Not only that, but my writing/drawing/creativity is down the drain. I haven't written anything new for months. I think it's a lack of audience, but also a realization of my own failings, which makes me a little shy nowadays. I've lost a lot of the confidence I used to have in my own writing. I mean, I always knew they were shittier than a monkey's palms, but back then I didn't care. Now I can't write a poem without listening to depressing music (Linkin Park CDs), and even then, it turns out to be crap.

Sometimes, I don't even think the world is real. Like I can just reach out and grab hold of reality, and peel it back like a bad drawing. It just bothers me that nothing makes sense anymore - people are ignorant, the sky is always grey, and we have cartons of liquid eggs. There's obviously something senseless about this reality. Even the people sometimes seem like bad, poorly-paid actors that only exist to trick me into believing this false world.
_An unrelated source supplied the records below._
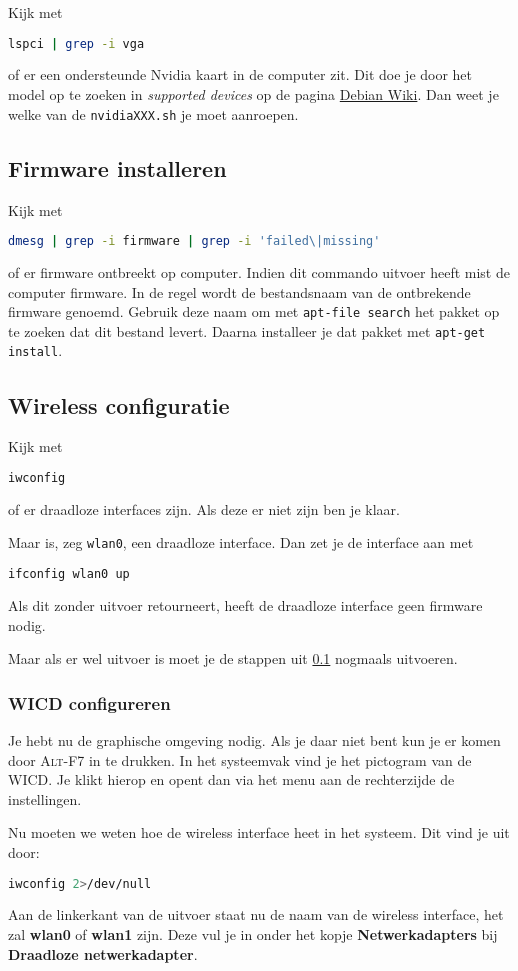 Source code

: Kijk met 
\begin{lstlisting}[language=bash]
lspci | grep -i vga
\end{lstlisting}
of er een ondersteunde Nvidia kaart in de computer zit. Dit doe je door het model op te zoeken in \textit{supported devices} op de pagina \href{https://wiki.debian.org/NvidiaGraphicsDrivers}{Debian Wiki}. Dan weet je welke van de  \texttt{nvidiaXXX.sh} je moet aanroepen.

\subsection{Firmware installeren}
\label{ssec:Firmware}
Kijk met 
\begin{lstlisting}[language=bash]
dmesg | grep -i firmware | grep -i 'failed\|missing'
\end{lstlisting}
of er firmware ontbreekt op computer.
Indien dit commando uitvoer heeft mist de computer firmware. In de regel wordt de bestandsnaam van de ontbrekende firmware genoemd. Gebruik deze naam om met \texttt{apt-file search} het pakket op te zoeken dat dit bestand levert. Daarna installeer je dat pakket met \texttt{apt-get install}.

\subsection{Wireless configuratie}
Kijk met 
\begin{lstlisting}[language=bash]
iwconfig
\end{lstlisting}
of er draadloze interfaces zijn. Als deze er niet zijn ben je klaar. 

Maar is, zeg \texttt{wlan0}, een draadloze interface. Dan zet je de interface aan met 
\begin{lstlisting}[language=bash]
ifconfig wlan0 up
\end{lstlisting}
Als dit zonder uitvoer retourneert, heeft de draadloze interface geen firmware nodig.

Maar als er wel uitvoer is moet je de stappen uit \ref{ssec:Firmware} nogmaals uitvoeren.
\subsubsection{WICD configureren}
Je hebt nu de graphische omgeving nodig. Als je daar niet bent kun je er komen door \textsc{Alt-F7} in te drukken.
In het systeemvak vind je het pictogram van de WICD. Je klikt hierop en opent dan via het menu aan de rechterzijde de instellingen. 

Nu moeten we weten hoe de wireless interface heet in het systeem. Dit vind je uit door:
\begin{lstlisting}[language=bash]
iwconfig 2>/dev/null
\end{lstlisting}
Aan de linkerkant van de uitvoer staat nu de naam van de wireless interface, het zal \textbf{wlan0} of  \textbf{wlan1} zijn. Deze vul je in onder het kopje \textbf{Netwerkadapters} bij \textbf{Draadloze netwerkadapter}.
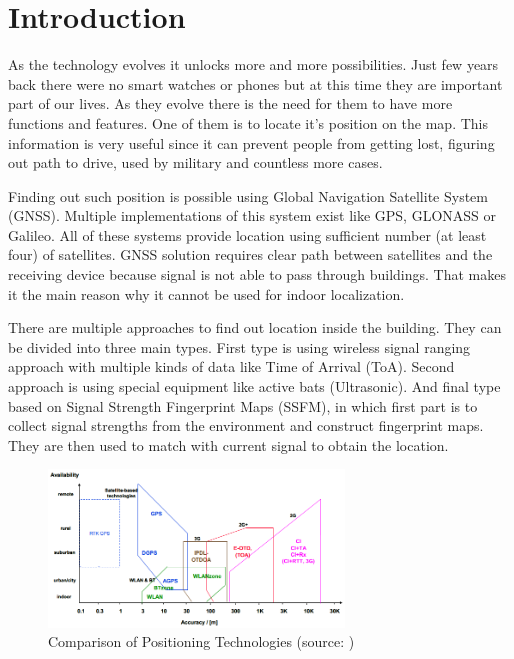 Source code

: \chapter{Introduction}\label{sec:Introduction}
\setcounter{page}{1}
As the technology evolves it unlocks more and more possibilities. Just few years back there were no smart watches or phones but at this time they are important part of our lives. As they evolve there is the need for them to have more functions and features. One of them is to locate it's position on the map. This information is very useful since it can prevent people from getting lost, figuring out path to drive, used by military and countless more cases.

Finding out such position is possible using Global Navigation Satellite System (GNSS). Multiple implementations of this system exist like GPS, GLONASS or Galileo. All of these systems provide location using sufficient number (at least four) of satellites.\cite{GNSS}\cite{GNSSGPS} GNSS solution requires clear path between satellites and the receiving device because signal is not able to pass through buildings. That makes it the main reason why it cannot be used for indoor localization.

There are multiple approaches to find out location inside the building. They can be divided into three main types. First type is using wireless signal ranging approach with multiple kinds of data like Time of Arrival (ToA). Second approach is using special equipment like active bats (Ultrasonic). And final type based on Signal Strength Fingerprint Maps (SSFM), in which first part is to collect signal strengths from the environment and construct fingerprint maps. They are then used to match with current signal to obtain the location.\cite{LocalizationApproaches}

\begin{figure}[h!]
	\begin{centering}
		\includegraphics[width=0.7\textwidth]{img/1_comparison_of_positionin_technologies}
		\par\end{centering}
	\caption{Comparison of Positioning Technologies (source: \cite{PedestrianDeadReckoning})\label{fig:1_comparison_of_positionin_technologies}}
\end{figure}

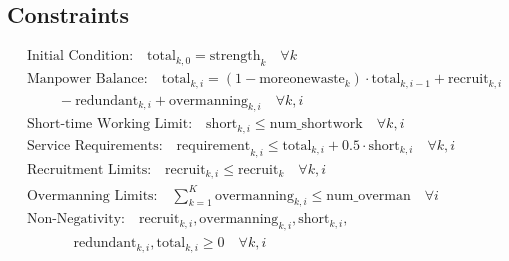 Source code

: \documentclass{article}
\begin{document}
\subsection*{Constraints}
\begin{align*}
& \text{Initial Condition:} \quad \text{total}_{k,0} = \text{strength}_{k} \quad \forall k \\
& \text{Manpower Balance:} \quad \text{total}_{k,i} = (1 - \text{moreonewaste}_{k}) \cdot \text{total}_{k,i-1} + \text{recruit}_{k,i} \\
& \quad \quad \ - \text{redundant}_{k,i} + \text{overmanning}_{k,i} \quad \forall k, i \\
& \text{Short-time Working Limit:} \quad \text{short}_{k,i} \leq \text{num_shortwork} \quad \forall k, i \\
& \text{Service Requirements:} \quad \text{requirement}_{k,i} \leq \text{total}_{k,i} + 0.5 \cdot \text{short}_{k,i} \quad \forall k, i \\
& \text{Recruitment Limits:} \quad \text{recruit}_{k,i} \leq \text{recruit}_{k} \quad \forall k, i \\
& \text{Overmanning Limits:} \quad \sum_{k=1}^{K} \text{overmanning}_{k, i} \leq \text{num_overman} \quad \forall i \\
& \text{Non-Negativity:} \quad \text{recruit}_{k,i}, \text{overmanning}_{k,i}, \text{short}_{k,i}, \\
& \quad \quad \ \ \ \ \ \ \text{redundant}_{k,i}, \text{total}_{k,i} \geq 0 \quad \forall k, i
\end{align*}
\end{document}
I've lost inspiration. Intelligence. Health. I don't know what's wrong with me.

20081212

A New Start

I created a new blog today. It's for my happy side.

I don't know why I insist on separating my personalities. It's probably not healthy for me. I already have enough trouble deciphering which side is 'real' at the moment, but I just keep feeding the beast.

Ah well. Expect both blogs to be updated sporadically. Dualism is my thing, after all.